- **WHAT YOU WILL DO**
Select from the data all lines with the word "documentclass".

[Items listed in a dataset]

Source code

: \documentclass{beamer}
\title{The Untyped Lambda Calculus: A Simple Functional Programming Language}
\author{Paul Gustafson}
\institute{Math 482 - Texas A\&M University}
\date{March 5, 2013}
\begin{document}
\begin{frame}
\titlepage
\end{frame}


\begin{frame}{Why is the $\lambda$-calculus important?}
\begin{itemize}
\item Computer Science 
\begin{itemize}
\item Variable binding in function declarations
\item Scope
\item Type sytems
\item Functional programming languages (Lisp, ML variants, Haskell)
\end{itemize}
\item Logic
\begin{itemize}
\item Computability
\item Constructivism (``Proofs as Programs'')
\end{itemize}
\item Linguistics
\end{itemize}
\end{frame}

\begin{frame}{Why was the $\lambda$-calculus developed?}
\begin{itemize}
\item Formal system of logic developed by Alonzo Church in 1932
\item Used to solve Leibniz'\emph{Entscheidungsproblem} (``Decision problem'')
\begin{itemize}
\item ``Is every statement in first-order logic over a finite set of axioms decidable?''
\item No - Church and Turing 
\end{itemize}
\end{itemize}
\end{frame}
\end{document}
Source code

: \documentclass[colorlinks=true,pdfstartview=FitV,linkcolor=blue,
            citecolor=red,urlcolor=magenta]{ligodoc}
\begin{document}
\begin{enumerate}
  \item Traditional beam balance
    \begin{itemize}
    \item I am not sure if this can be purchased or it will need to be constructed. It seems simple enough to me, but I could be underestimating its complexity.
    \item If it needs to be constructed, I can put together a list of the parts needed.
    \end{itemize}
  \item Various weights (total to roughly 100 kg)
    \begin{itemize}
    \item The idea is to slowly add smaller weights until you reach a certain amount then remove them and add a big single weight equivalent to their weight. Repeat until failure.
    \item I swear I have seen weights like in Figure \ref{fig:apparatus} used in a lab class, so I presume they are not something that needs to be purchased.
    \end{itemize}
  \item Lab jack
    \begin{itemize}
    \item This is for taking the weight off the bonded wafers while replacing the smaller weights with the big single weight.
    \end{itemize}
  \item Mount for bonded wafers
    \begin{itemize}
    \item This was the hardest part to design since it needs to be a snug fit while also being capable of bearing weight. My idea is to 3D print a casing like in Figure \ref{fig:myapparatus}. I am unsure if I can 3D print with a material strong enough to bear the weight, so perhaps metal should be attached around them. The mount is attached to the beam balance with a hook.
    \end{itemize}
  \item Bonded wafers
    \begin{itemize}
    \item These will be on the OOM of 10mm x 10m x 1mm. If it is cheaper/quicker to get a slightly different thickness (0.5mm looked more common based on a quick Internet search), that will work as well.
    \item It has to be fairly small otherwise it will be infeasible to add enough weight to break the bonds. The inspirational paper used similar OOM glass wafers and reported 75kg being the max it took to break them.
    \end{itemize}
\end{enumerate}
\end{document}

- **ANSWER**
: \documentclass{beamer}
: \documentclass[colorlinks=true,pdfstartview=FitV,linkcolor=blue,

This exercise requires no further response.